3. The question for determination is whether when you ceased employment with the council you were incapable of carrying out efficiently your duties by reason of permanent ill-health or infirmity of mind or body.

 

4. From the evidence submitted the following facts have been established:

 

(a) you are aged 34;

 

(b) on 20 August 1985 you commenced employment as a Contract Inspector with the Civil Engineering and Public Services of the council;

 

(c) during the course of your work you started suffering from a prolonged depressive reaction associated with alcohol misuse;

 

(d) on 14 December 1994 you commenced your sickness absence and did not return to work;

 

 (e) you were examined by Dr XXX, the council’s Medical  Advisor, who did not consider you to be permanently unfit for  the post of a Contract Inspector;

 

(f) 17 January 1996 your employment was terminated on the grounds of capability;


 

5.You appealed to the Secretary of State against the council's decision not to award you immediate payment of ill-health benefits under regulation D7(1)(b) from the date you ceased your employment.

 

6. The Secretary of State has considered all the representations and evidence.
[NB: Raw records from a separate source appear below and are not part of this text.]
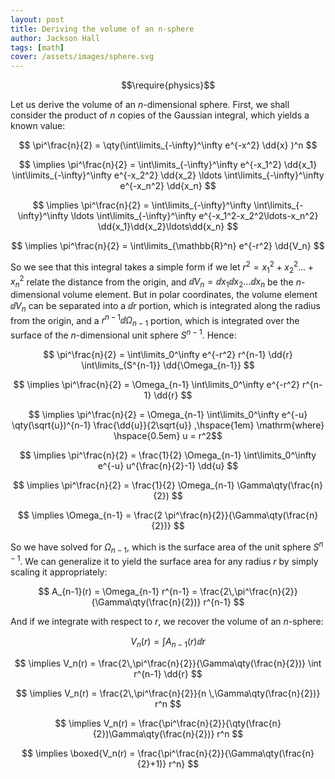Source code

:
 ```yaml
---
layout: post
title: Deriving the volume of an n-sphere
author: Jackson Hall
tags: [math]
cover: /assets/images/sphere.svg
---
```


$$\require{physics}$$

Let us derive the volume of an $n$-dimensional sphere. First, we shall
consider the product of $n$ copies of the Gaussian integral, which yields a
known value:

$$ \pi^\frac{n}{2} = \qty(\int\limits_{-\infty}^\infty e^{-x^2} \dd{x} )^n $$

$$ \implies \pi^\frac{n}{2} = \int\limits_{-\infty}^\infty e^{-x_1^2} \dd{x_1} \int\limits_{-\infty}^\infty e^{-x_2^2} \dd{x_2} \ldots \int\limits_{-\infty}^\infty e^{-x_n^2} \dd{x_n} $$

$$ \implies \pi^\frac{n}{2} = \int\limits_{-\infty}^\infty \int\limits_{-\infty}^\infty \ldots \int\limits_{-\infty}^\infty e^{-x_1^2-x_2^2\ldots-x_n^2} \dd{x_1}\dd{x_2}\ldots\dd{x_n} $$

$$ \implies \pi^\frac{n}{2} = \int\limits_{\mathbb{R}^n} e^{-r^2} \dd{V_n} $$

So we see that this integral takes a simple form if we let $r^2=x_1^2+x_2^2\ldots+x_n^2$
relate the distance from the origin, and $\dd{V_n}=\dd{x_1}\dd{x_2}\ldots\dd{x_n}$ be
the $n$-dimensional volume element. But in polar coordinates, the volume
element $\dd{V_n}$
can be separated into a $\dd{r}$ portion, which is integrated along the radius
from the origin, and a $r^{n-1} \dd{\Omega_{n-1}}$ portion, which is integrated over
the surface of the $n$-dimensional unit sphere $S^{n-1}$. Hence:

$$ \pi^\frac{n}{2} = \int\limits_0^\infty e^{-r^2} r^{n-1} \dd{r} \int\limits_{S^{n-1}} \dd{\Omega_{n-1}} $$

$$ \implies \pi^\frac{n}{2} = \Omega_{n-1} \int\limits_0^\infty e^{-r^2} r^{n-1} \dd{r} $$

$$ \implies \pi^\frac{n}{2} = \Omega_{n-1} \int\limits_0^\infty e^{-u} \qty(\sqrt{u})^{n-1} \frac{\dd{u}}{2\sqrt{u}} ,\hspace{1em} \mathrm{where} \hspace{0.5em} u = r^2$$

$$ \implies \pi^\frac{n}{2} = \frac{1}{2} \Omega_{n-1} \int\limits_0^\infty e^{-u} u^{\frac{n}{2}-1} \dd{u} $$

$$ \implies \pi^\frac{n}{2} = \frac{1}{2} \Omega_{n-1} \Gamma\qty(\frac{n}{2}) $$

$$ \implies \Omega_{n-1} = \frac{2 \pi^\frac{n}{2}}{\Gamma\qty(\frac{n}{2})} $$

So we have solved for $\Omega_{n-1}$, which is the surface area of the unit sphere $S^{n-1}$. We can
generalize it to yield the surface area for any radius $r$ by simply scaling it appropriately:

$$ A_{n-1}(r) = \Omega_{n-1} r^{n-1} = \frac{2\,\pi^\frac{n}{2}}{\Gamma\qty(\frac{n}{2})} r^{n-1} $$

And if we integrate with respect to $r$, we recover the volume of an $n$-sphere:

$$ V_n(r) = \int A_{n-1}(r) \dd{r} $$

$$ \implies V_n(r) = \frac{2\,\pi^\frac{n}{2}}{\Gamma\qty(\frac{n}{2})} \int r^{n-1} \dd{r} $$

$$ \implies V_n(r) = \frac{2\,\pi^\frac{n}{2}}{n \,\Gamma\qty(\frac{n}{2})} r^n $$

$$ \implies V_n(r) = \frac{\pi^\frac{n}{2}}{\qty(\frac{n}{2})\Gamma\qty(\frac{n}{2})} r^n $$

$$ \implies \boxed{V_n(r) = \frac{\pi^\frac{n}{2}}{\Gamma\qty(\frac{n}{2}+1)} r^n} $$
He is required to determine the same question, as to your rights under the regulations, as fell to be decided in the first instance by the council. He is acting judicially and has no power to modify the application of the regulations to the facts of the case.

 

7. Regulation D7(1)(b) of the 1995 regulations makes no reference to any positive act that brings employment to an end either by the employer giving notice or the employee voluntarily resigning. It is considered that in order to satisfy the requirements of the regulations it must be shown that you were suffering from ill-health or infirmity of mind or body so as to be incapable of carrying out your former duties. If it is found that such a condition existed, either at the time that employment ceased or at an earlier date, it will be necessary to establish that it was permanent in the sense required by the regulations. To qualify for enhancement under schedule D3, the total period of membership must be not less than 5 years.

 

8. To assist the Secretary of State in reaching a conclusion, you underwent an independent medical examination on 17 September 1997 by Dr XXX, Consultant Psychiatrist.

 

9. In his report, copies of which were sent to both parties on 3 November 1997, Dr XXX came to the conclusion that you are suffering from a prolonged adjustment disorder with depressive features, abuse of alcohol and other behavioural problems and that in all likelihood the condition existed on 17 January 1996. Dr XXX considered it unlikely that you would improve sufficiently to be able to resume to your former duties before your normal retirement age and thus regarded the condition as permanent.

 

10. Taking all the medical evidence into account and based on the balance of probabilities, the Secretary of State takes the view that it is more likely than not that on 17 January 1996 you were incapable of carrying out efficiently your former duties by reason of permanent ill health or infirmity of mind or body. He therefore allows your appeal and determines that under the provisions of regulations D7(1)(b) of the 1995 regulations you are entitled to an annual retirement pension and lump sum retiring allowance with under schedule D3.

 

11. A copy of this letter has been sent to the council.

 

12. The above constitutes the Secretary of State's determination of this case. It is final and cannot be changed except by a judgement in the High Court. As the Secretary of State's jurisdiction is now at an end, no member of the Department may discuss or comment on the case further.